If you are considering switching Medigap plans, your ability to do so without medical underwriting depends heavily on where you live. Thirteen states have enacted a birthday rule that gives you a 30-day window around your birthday each year to switch to a Medigap plan with equal or lesser benefits without answering health questions: California, Idaho, Illinois, Kentucky, Louisiana, Maine, Maryland, Missouri, Nevada, New Jersey, New York, Oklahoma, and Oregon. If you live in one of these states and your mental health needs have changed since you first enrolled in Medigap, the birthday rule may allow you to upgrade to a more comprehensive plan without being denied or charged more based on your health history. If you do not live in one of these states, switching Medigap plans outside of your initial enrollment period typically requires medical underwriting, and a history of depression, anxiety, or substance use disorder can result in higher premiums or denial of coverage.

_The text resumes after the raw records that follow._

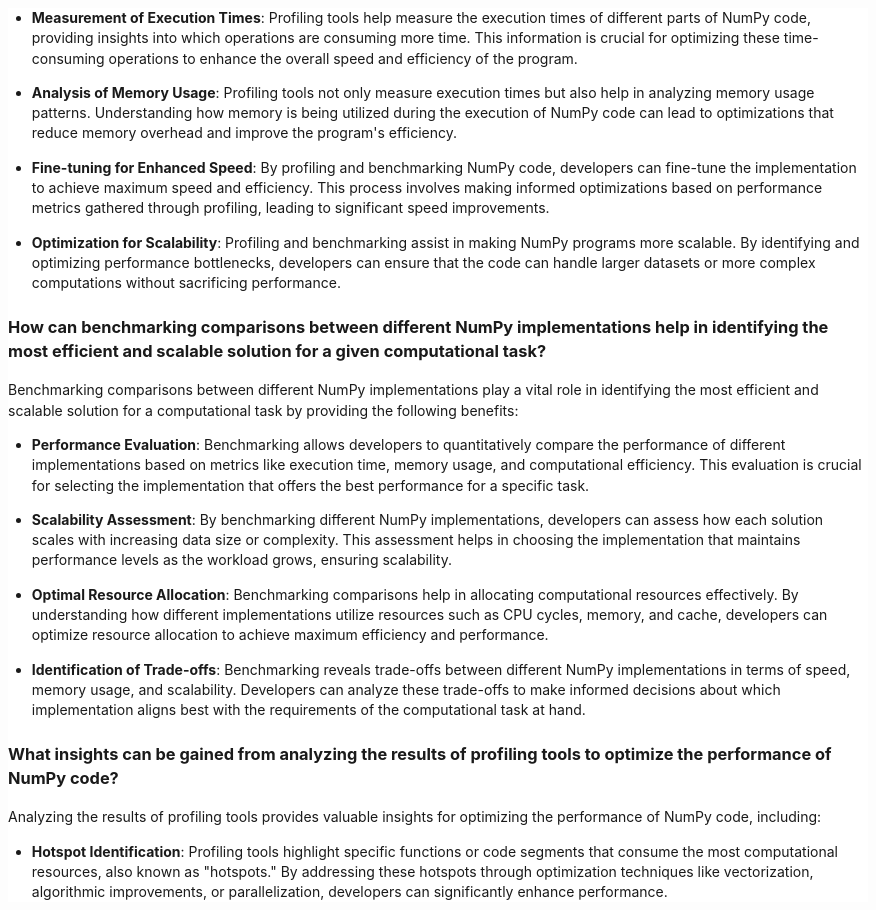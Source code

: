 - **Measurement of Execution Times**: Profiling tools help measure the execution times of different parts of NumPy code, providing insights into which operations are consuming more time. This information is crucial for optimizing these time-consuming operations to enhance the overall speed and efficiency of the program.

- **Analysis of Memory Usage**: Profiling tools not only measure execution times but also help in analyzing memory usage patterns. Understanding how memory is being utilized during the execution of NumPy code can lead to optimizations that reduce memory overhead and improve the program's efficiency.

- **Fine-tuning for Enhanced Speed**: By profiling and benchmarking NumPy code, developers can fine-tune the implementation to achieve maximum speed and efficiency. This process involves making informed optimizations based on performance metrics gathered through profiling, leading to significant speed improvements.

- **Optimization for Scalability**: Profiling and benchmarking assist in making NumPy programs more scalable. By identifying and optimizing performance bottlenecks, developers can ensure that the code can handle larger datasets or more complex computations without sacrificing performance.

### How can benchmarking comparisons between different NumPy implementations help in identifying the most efficient and scalable solution for a given computational task?

Benchmarking comparisons between different NumPy implementations play a vital role in identifying the most efficient and scalable solution for a computational task by providing the following benefits:

- **Performance Evaluation**: Benchmarking allows developers to quantitatively compare the performance of different implementations based on metrics like execution time, memory usage, and computational efficiency. This evaluation is crucial for selecting the implementation that offers the best performance for a specific task.

- **Scalability Assessment**: By benchmarking different NumPy implementations, developers can assess how each solution scales with increasing data size or complexity. This assessment helps in choosing the implementation that maintains performance levels as the workload grows, ensuring scalability.

- **Optimal Resource Allocation**: Benchmarking comparisons help in allocating computational resources effectively. By understanding how different implementations utilize resources such as CPU cycles, memory, and cache, developers can optimize resource allocation to achieve maximum efficiency and performance.

- **Identification of Trade-offs**: Benchmarking reveals trade-offs between different NumPy implementations in terms of speed, memory usage, and scalability. Developers can analyze these trade-offs to make informed decisions about which implementation aligns best with the requirements of the computational task at hand.

### What insights can be gained from analyzing the results of profiling tools to optimize the performance of NumPy code?

Analyzing the results of profiling tools provides valuable insights for optimizing the performance of NumPy code, including:

- **Hotspot Identification**: Profiling tools highlight specific functions or code segments that consume the most computational resources, also known as "hotspots." By addressing these hotspots through optimization techniques like vectorization, algorithmic improvements, or parallelization, developers can significantly enhance performance.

For beneficiaries currently enrolled in Medicare Advantage who are concerned about their behavioral health coverage, there are concrete steps to take before October 15. Call the member services number on the back of your insurance card and ask specifically: What is the copay for outpatient therapy visits? Is telehealth covered for mental health, and at what cost-sharing? How many outpatient therapy sessions per year are covered without prior authorization? Is my current therapist or psychiatrist in-network for the coming plan year? These are not bureaucratic questions — they are the difference between affordable, consistent care and a coverage gap that interrupts treatment at the worst possible time.

During the Annual Enrollment Period, which runs October 15 through December 7, you can switch Medicare Advantage plans, return to Original Medicare, or add or drop a Part D drug plan. Changes take effect January 1. If you miss the AEP, the Open Enrollment Period from January 1 through March 31 allows Medicare Advantage enrollees to switch to a different Medicare Advantage plan or return to Original Medicare once, with changes effective the first day of the following month. Neither window requires you to demonstrate a health reason for switching — you can change plans simply because a different plan offers better behavioral health benefits.

If you feel overwhelmed navigating these decisions alone, your State Health Insurance Assistance Program — known as SHIP — offers free, unbiased counseling from trained volunteers in every state. SHIP counselors can help you compare plans side by side, review your current coverage, and identify whether a switch makes sense given your specific mental health and prescription drug needs. You can find your local SHIP counselor through the national locator at shiphelp.org. In a policy environment that is changing quickly, having a knowledgeable, no-cost advocate walk through your options with you is one of the most practical steps you can take to protect your access to mental health care in the year ahead.